Making her way through the evening gloom, the 51,000-tonne ship was clearly visible with lights across her bridge and surrounded by blue flashing lights on the tugs that were towing her back to Southampton.

She is now coming alongside her berth in Southampton port.

The Singapore-registered vessel, which has a cargo of 1,400 cars and 105 pieces of construction equipment, was beached deliberately on Bramble Bank sandbank, near Southampton, on January 3 after it began listing as it left the Hampshire port.

It floated free from the sandbank on the high tide on January 7 and has since been anchored at a spot two miles (3.2km) east called Alpha Anchorage, near Lee-on-the-Solent.

Daily Echo:

Now she is successfully alongside it marks the end of huge operation that lasted almost three weeks.

The operation to re-right the 15-year-old ship has been hampered by heavy winds, which even caused one of the tugs to collide with the vessel during one of the storms.

It was only on completion of the water pumping that salvage firm Svitzer was able to complete ballast management and bring the vessel back to a list of only five degrees. The 591ft (180m) ship listed at 52 degrees as it became stranded on the sandbank.

Hugh Shaw, the Secretary of State's Representative for Maritime Salvage and Intervention (Sosrep), had said the vessel could not be brought back into port until the list had been sufficiently reduced so that, when it was brought alongside, the cargo hold doors could be opened in order for the cars and other vehicles to be discharged.

He also said that towing would only take place once an inspection had been carried out by the Marine Accident Investigation Branch (MAIB) as part of its probe into the cause of the incident.

An MCA spokeswoman said: ''The Hoegh Osaka is scheduled to arrive at Berth 101 in Southampton Port at 1900 (approximately).

''During the towing operation to bring the Hoegh Osaka in to Southampton Port, a restricted airspace (temporary) (Rat) will be placed one mile (1.6m) either side of the navigation route and up to 2,000ft (610m).

"This is designed to provide essential safety during the towing operation.

''There will also be an exclusion zone around the vessel itself of 3,280ft (1,000m) ahead and behind and 328ft (100m) either side.''

The condition of the cargo, which includes 1,200 Jaguar and Land Rover vehicles, 65 Mini cars and 105 pieces of JCB construction equipment, is not clear but further inspections are due once the ship has berthed.

Spectators gathered in Southampton port to see the vessel finally dock.

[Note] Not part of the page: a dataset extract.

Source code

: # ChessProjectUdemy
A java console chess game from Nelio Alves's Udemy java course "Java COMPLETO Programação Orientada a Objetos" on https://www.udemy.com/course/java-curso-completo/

Ben Michaelis, 21, a student from Bedford Place, said: "it's a clever piece of engineering to rescue her and it just shows how well ships are engineered and how fortunate they are that she came back ok."

Tom Baldock, 21, a student from Bedford Place, said : "it's good they've had the chance to move her given the bad weather. It's astonishing to see it happen."

John Cox, 70, from Millbrook, said: "It's good she has been able to come back successfully. We didn't want anything to happen to her and it's good she is safe and secure."